Content starts

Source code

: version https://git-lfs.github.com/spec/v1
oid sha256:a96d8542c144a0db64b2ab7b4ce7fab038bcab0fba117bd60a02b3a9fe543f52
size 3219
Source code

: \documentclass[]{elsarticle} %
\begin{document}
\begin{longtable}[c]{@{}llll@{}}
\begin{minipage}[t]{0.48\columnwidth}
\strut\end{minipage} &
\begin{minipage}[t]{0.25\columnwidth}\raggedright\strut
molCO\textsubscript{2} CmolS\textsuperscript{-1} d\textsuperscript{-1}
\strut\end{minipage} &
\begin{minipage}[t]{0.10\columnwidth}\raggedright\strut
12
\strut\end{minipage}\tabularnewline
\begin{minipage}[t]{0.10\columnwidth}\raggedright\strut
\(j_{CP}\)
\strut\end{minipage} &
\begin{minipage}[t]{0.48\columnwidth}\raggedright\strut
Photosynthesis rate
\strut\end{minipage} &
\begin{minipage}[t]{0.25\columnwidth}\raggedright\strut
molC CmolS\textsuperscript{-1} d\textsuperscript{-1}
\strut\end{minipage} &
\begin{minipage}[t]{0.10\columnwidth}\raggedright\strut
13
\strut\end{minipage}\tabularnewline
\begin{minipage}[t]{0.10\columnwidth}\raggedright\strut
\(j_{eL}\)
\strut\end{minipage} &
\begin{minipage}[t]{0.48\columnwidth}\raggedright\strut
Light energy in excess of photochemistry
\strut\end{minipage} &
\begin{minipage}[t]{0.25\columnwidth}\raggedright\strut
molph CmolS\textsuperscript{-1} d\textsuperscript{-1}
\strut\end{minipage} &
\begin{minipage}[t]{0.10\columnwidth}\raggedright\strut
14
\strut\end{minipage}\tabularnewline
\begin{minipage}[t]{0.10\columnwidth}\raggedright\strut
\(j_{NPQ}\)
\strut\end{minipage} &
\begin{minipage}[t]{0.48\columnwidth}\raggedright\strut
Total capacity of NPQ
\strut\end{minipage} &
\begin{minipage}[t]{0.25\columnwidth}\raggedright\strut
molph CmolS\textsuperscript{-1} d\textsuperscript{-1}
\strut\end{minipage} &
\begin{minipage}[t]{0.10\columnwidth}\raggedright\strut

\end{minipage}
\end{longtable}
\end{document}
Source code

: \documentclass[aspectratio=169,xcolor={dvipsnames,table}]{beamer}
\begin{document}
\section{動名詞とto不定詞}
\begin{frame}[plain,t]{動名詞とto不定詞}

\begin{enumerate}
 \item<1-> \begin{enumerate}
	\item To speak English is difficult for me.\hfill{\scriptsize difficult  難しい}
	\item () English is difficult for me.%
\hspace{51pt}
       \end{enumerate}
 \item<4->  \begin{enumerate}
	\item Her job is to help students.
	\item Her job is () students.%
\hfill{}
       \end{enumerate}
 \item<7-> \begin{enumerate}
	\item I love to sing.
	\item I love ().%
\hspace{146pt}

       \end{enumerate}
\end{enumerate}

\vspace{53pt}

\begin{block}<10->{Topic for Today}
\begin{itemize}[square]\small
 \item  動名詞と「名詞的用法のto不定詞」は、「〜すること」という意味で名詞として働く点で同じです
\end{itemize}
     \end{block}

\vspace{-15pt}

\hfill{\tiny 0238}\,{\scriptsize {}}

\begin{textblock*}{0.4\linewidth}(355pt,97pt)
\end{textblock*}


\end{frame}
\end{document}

Content ends

> **EXERCISE BRIEF**
Find the lines above that contain the word "difficult" and collect them.

> **WORKED SOLUTION**
	\item To speak English is difficult for me.\hfill{\scriptsize difficult  難しい}
	\item () English is difficult for me.%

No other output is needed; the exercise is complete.